Negligence and Professional Malpractice Related to GIS Datasets

By Ian J. Duncan

Texas Bureau of Economic Geology (formerly at Virginia Department of Mines Minerals and Energy), University Station X, Austin, TX 78713
Telephone (512) 471-1534; fax: (512) 471-0140; e-mail ian.duncan@beg.utexas.edu

INTRODUCTION

Chrisman (1991) has suggested that “error (in spatial data) is inescapable, it should be recognized as a fundamental dimension of data.” Digital geologic data sets are not an exception to this truism. Typical errors include incorrect data, missing data, incorrect georeferencing, and incorrect documentation of the data. Although these types of errors can always occur, well-established methods are available to characterize them. Informing users of the data’s reliability and the nature of errors in the dataset can contribute greatly to effective use of the data. Geologists and GIS professionals should develop and implement a comprehensive approach to addressing these issues.

Liability can arise when a person or company alleges harm (or an adverse outcome) resulting from a bad decision made on the basis of erroneous data. Liability and negligence can be related to contract law (Schultz, 1999; West Publishing Company, 1998), to common law (the law of torts, Phillips, 1996), or to legislative statutes (West Publishing Company, 1998; Creenan, 2003). Karnow (1996), a trial lawyer, has succinctly summarized the liability associated with errors: “When mistakes are made, one simply traces back the vector of causation to the negligent human agency that caused the error. Then in theory one sues that (human) for damages and is made whole. The sins of omission and commission are just as subject to condemnation as negligence, recklessness, malfeasance, or other human culpability.

This paper examines the nature of professional negligence and malpractice, and the liability exposure of individual geologists and GIS professionals related to their production of digital spatial data. Negligence is the failure to exercise reasonable care (a standard of care normally expected of someone engaged in that type of work), when harm results from this failure. Kauffman (1994) has reviewed the exposure of public officials in the U.S. to negligence charges and provides a useful overview of the situation. Onsrud (1999) has specifically addressed the role of negligence in assessing liability associated with GIS data sets, noting that: “Negligence is conduct that breaches a duty of care for the protection of others against unreasonable risk of harm. Each person owes a duty to act as a reasonable person would under same or similar circumstances. Thus, negligence does not involve intent to cause harm but only a failure to meet a sufficient degree of care.” According to Creenan (2003) “the duty owed by the professional can be determined by agreement, law, or by the standard of care applicable to the profession╔ based on specialized education, knowledge and skill.”
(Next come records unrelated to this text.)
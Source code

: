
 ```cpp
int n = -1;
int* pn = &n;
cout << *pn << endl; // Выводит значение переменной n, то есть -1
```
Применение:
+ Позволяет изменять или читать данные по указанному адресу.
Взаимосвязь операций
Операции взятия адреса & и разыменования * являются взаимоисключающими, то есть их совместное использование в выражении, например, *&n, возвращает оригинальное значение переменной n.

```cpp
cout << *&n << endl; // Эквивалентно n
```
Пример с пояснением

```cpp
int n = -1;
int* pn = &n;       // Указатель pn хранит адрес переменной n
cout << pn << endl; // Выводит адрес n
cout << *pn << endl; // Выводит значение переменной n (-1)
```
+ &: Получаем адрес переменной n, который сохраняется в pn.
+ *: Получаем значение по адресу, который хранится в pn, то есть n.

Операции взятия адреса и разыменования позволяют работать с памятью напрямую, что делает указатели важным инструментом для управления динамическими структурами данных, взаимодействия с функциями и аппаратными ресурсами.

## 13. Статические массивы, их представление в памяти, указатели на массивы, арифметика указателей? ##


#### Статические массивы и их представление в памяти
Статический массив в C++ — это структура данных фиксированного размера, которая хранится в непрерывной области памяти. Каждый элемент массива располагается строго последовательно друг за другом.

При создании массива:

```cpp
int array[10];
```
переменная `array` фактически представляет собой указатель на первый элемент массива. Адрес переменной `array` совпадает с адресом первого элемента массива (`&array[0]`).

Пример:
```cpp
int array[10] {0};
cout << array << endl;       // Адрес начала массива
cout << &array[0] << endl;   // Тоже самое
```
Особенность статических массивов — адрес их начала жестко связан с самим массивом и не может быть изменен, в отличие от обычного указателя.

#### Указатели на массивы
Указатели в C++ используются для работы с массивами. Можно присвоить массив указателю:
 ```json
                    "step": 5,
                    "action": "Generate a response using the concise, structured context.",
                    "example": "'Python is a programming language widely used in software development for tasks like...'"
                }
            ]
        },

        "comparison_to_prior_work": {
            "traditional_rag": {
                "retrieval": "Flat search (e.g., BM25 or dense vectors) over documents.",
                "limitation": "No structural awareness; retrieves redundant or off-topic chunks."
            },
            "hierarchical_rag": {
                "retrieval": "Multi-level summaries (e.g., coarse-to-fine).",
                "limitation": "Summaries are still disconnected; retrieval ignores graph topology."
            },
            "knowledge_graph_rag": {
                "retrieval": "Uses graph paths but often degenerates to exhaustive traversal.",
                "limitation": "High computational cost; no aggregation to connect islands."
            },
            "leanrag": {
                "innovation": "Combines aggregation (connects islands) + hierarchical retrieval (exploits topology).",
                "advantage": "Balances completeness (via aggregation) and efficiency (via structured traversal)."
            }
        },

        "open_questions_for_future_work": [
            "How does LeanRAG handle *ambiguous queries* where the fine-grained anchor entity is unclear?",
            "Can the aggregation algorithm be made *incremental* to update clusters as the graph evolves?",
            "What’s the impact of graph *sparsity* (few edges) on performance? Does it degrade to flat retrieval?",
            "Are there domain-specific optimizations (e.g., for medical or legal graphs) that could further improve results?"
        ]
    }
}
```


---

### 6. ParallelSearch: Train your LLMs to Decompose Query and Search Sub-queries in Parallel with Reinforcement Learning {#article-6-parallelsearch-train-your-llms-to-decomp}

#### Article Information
Onsrud (1999) defines malpractice as “when an individual does not perform to the expected standard of his profession.” In addition, Onsrud asserts that “The greater the risk of harm involved the greater the care that a reasonable person can be expected to take. Under negligence, the duty to act reasonably to avoid foreseeable risks of physical injury extends to any person.” Onsrud concludes that “in the U.S., it is probably safe to conclude that Government GIS offices assume at least some liability exposure in collecting and disseminating land-related data.” Donohoe (2000) has reached a similar conclusion regarding liability exposure of professionals working for the government, noting that “the basic rule (in Australia) is that the tort liability of public authorities is governed by the same principles that apply to private individuals.” Onsrud (1999) has pointed out the decline of sovereign immunity in the U.S. Sovereign immunity is a doctrine precluding law suits against the sovereign [government] without its consent. However, a growing body of case law suggests that individuals working for the government are becoming increasingly subject to tort actions (Doyle, and Redwood, 1999).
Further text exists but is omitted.